Biotechnology: One of the Last Great Growth Frontiers for Retail Investors
With the possibility to collect huge percent gains attracting the attention of more and more investors, the definition of biotechnology, entails the use of biological systems or living organisms to develop profitable products. Biotech companies direct their main focus to innovative pharmaceutical compounds that characterize them from the larger pharmaceutical companies that manage already established drug portfolios, generate revenue flow and pay large dividends to investors.
Biotechnology companies’ work diligently to develop the next big compound and this offers the potential for enormous rewards.

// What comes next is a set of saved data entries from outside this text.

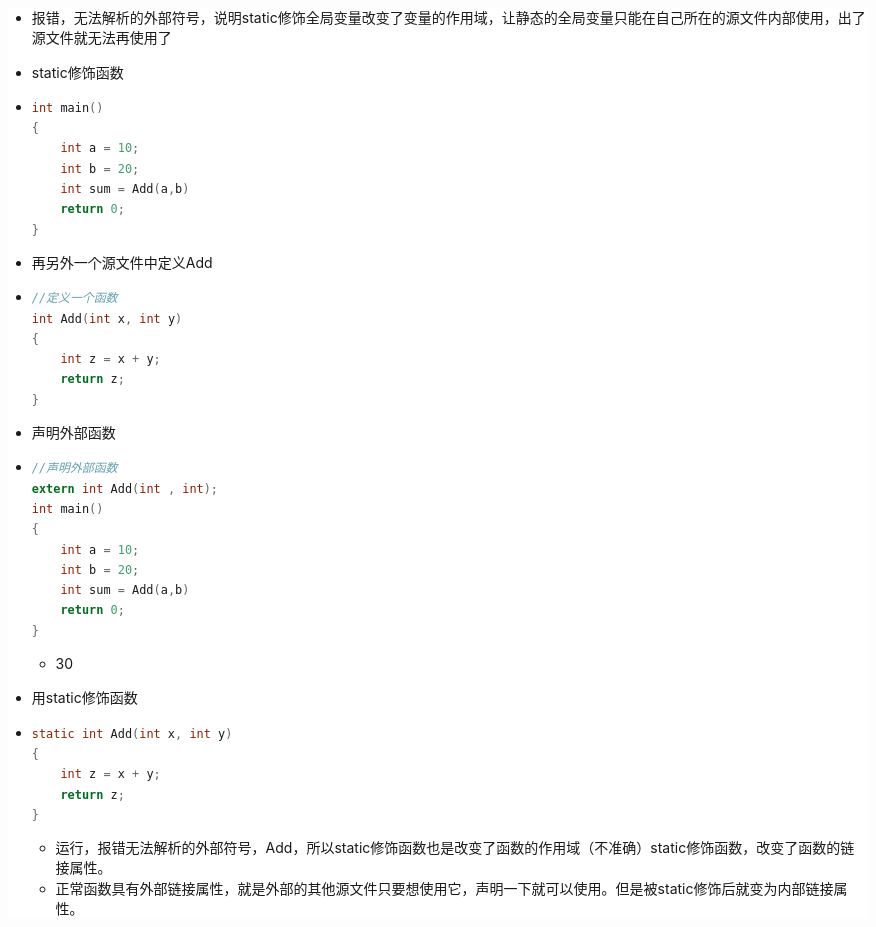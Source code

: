   - 报错，无法解析的外部符号，说明static修饰全局变量改变了变量的作用域，让静态的全局变量只能在自己所在的源文件内部使用，出了源文件就无法再使用了

    

- static修饰函数

- ```c
  int main()
  {
      int a = 10;
      int b = 20;
      int sum = Add(a,b)
      return 0;
  }
  ```

- 再另外一个源文件中定义Add

- ```c
  //定义一个函数
  int Add(int x, int y)
  {
      int z = x + y;
      return z;
  }
  ```

- 声明外部函数

- ```c
  //声明外部函数
  extern int Add(int , int);
  int main()
  {
      int a = 10;
      int b = 20;
      int sum = Add(a,b)
      return 0;
  }
  ```

  - 30

- 用static修饰函数

- ```c
  static int Add(int x, int y)
  {
      int z = x + y;
      return z;
  }
  ```

  - 运行，报错无法解析的外部符号，Add，所以static修饰函数也是改变了函数的作用域（不准确）static修饰函数，改变了函数的链接属性。
  - 正常函数具有外部链接属性，就是外部的其他源文件只要想使用它，声明一下就可以使用。但是被static修饰后就变为内部链接属性。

Although analysts still view this sector as undependable mainly because of the FDA approval process, the majority of the time these are two outcomes for biotech companies; If the drug gets FDA approval the large amounts of cash flow that comes with the approval or the company is classified as inadequate or a flop.

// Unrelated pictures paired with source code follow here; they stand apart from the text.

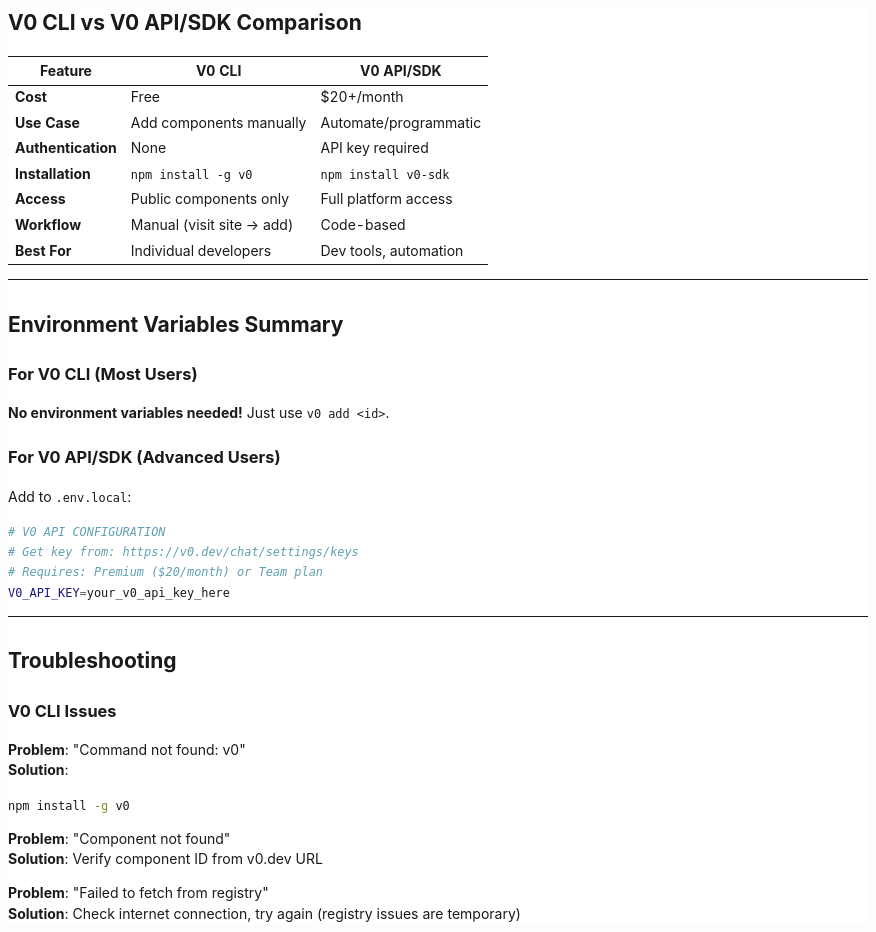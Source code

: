 
## V0 CLI vs V0 API/SDK Comparison

| Feature | V0 CLI | V0 API/SDK |
|---------|--------|------------|
| **Cost** | Free | $20+/month |
| **Use Case** | Add components manually | Automate/programmatic |
| **Authentication** | None | API key required |
| **Installation** | `npm install -g v0` | `npm install v0-sdk` |
| **Access** | Public components only | Full platform access |
| **Workflow** | Manual (visit site → add) | Code-based |
| **Best For** | Individual developers | Dev tools, automation |

---

## Environment Variables Summary

### For V0 CLI (Most Users)
**No environment variables needed!** Just use `v0 add <id>`.

### For V0 API/SDK (Advanced Users)
Add to `.env.local`:
```bash
# V0 API CONFIGURATION
# Get key from: https://v0.dev/chat/settings/keys
# Requires: Premium ($20/month) or Team plan
V0_API_KEY=your_v0_api_key_here
```

---

## Troubleshooting

### V0 CLI Issues

**Problem**: "Command not found: v0"  
**Solution**: 
```bash
npm install -g v0
```

**Problem**: "Component not found"  
**Solution**: Verify component ID from v0.dev URL

**Problem**: "Failed to fetch from registry"  
**Solution**: Check internet connection, try again (registry issues are temporary)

FDA approval does not guarantee financial prosperity. There are hundreds of companies trying to find cures for cancers and other diseases, which makes the biotech sector very competitive. Statistics show us that approximately 1 out of every 250 drugs that enter preclinical trials will have the chance to be approved by the FDA. Now for the firms that actually make it to clinical trials, there is a 20% approval rate.

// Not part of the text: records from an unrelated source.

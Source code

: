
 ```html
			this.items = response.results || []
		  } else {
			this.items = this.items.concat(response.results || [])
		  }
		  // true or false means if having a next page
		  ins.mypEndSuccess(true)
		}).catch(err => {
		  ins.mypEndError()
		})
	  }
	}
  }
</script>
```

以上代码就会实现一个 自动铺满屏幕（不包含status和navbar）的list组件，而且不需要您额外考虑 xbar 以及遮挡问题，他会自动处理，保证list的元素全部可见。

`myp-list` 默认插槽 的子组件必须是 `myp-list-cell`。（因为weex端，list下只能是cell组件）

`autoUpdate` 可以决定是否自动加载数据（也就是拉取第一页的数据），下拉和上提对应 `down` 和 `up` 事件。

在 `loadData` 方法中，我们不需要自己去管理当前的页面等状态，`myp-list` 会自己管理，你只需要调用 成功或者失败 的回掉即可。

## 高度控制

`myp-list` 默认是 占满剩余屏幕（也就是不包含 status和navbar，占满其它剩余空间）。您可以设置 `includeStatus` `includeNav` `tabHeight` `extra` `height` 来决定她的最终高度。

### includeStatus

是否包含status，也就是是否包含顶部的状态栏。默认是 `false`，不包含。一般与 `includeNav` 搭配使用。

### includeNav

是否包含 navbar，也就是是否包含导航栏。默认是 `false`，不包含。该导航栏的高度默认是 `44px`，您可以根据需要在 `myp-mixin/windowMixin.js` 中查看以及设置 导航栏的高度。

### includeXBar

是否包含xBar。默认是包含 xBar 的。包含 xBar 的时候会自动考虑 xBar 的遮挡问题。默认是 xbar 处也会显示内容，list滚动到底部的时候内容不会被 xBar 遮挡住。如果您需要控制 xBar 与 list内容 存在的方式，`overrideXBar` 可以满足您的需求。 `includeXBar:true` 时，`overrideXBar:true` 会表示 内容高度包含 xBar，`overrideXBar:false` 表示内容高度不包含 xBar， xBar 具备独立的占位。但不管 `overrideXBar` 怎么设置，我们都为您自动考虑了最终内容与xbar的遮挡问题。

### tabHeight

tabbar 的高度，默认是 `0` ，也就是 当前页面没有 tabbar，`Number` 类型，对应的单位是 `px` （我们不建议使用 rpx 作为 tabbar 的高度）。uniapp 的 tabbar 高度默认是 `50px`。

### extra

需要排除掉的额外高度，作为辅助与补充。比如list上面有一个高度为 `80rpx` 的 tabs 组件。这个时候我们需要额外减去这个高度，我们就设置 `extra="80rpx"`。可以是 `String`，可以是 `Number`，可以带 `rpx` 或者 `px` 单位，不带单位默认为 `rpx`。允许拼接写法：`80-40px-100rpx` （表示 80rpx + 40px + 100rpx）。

An investor that is willing to invest in the high risk there is no better index than the Nasdaq Biotechnology Index which features over 100 different biotech stocks to do your DD on. The biotech index grants investors a larger picture of the industry rather than focusing on individual biotech stocks. This is a high volatile sector that will scare off some investors who like to “play it safe” but it will also attract more retail investors who are willing to invest in a “High Risk High Reward” industry.